§ Items listed in a dataset
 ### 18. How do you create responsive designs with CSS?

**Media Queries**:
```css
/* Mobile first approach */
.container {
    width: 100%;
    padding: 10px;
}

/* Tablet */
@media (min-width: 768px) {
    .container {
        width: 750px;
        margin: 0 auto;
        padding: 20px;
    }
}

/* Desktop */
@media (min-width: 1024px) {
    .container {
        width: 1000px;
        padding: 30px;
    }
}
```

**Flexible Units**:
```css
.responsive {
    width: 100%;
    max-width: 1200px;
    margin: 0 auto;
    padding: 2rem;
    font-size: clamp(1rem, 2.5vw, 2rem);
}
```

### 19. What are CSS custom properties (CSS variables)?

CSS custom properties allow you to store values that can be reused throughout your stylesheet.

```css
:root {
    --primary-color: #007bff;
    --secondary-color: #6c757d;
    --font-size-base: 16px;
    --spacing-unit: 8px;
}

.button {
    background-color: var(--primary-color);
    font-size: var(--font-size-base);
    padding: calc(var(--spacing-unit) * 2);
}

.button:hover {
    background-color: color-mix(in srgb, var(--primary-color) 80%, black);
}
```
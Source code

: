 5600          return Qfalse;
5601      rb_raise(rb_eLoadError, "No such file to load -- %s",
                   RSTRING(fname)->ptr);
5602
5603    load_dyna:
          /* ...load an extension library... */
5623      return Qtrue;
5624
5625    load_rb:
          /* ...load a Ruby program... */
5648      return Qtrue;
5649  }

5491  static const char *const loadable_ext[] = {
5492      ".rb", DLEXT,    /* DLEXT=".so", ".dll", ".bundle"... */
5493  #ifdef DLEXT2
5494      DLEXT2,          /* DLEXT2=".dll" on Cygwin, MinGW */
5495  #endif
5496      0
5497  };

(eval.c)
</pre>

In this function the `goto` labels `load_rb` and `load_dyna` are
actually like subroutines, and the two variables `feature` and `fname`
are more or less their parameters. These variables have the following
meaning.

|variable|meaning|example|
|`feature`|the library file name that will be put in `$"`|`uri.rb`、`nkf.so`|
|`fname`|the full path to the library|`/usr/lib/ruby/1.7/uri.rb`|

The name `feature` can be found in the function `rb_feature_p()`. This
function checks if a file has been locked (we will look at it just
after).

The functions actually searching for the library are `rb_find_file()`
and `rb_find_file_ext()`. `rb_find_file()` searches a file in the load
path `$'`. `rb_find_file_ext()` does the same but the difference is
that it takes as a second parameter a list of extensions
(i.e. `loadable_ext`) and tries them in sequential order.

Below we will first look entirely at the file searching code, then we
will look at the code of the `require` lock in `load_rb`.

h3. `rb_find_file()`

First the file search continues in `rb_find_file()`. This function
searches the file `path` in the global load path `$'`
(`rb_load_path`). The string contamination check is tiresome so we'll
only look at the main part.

§ Exercise
Go through the data, and copy each line in which the word "responsive" appears.

§ Final answer
 ### 18. How do you create responsive designs with CSS?
.responsive {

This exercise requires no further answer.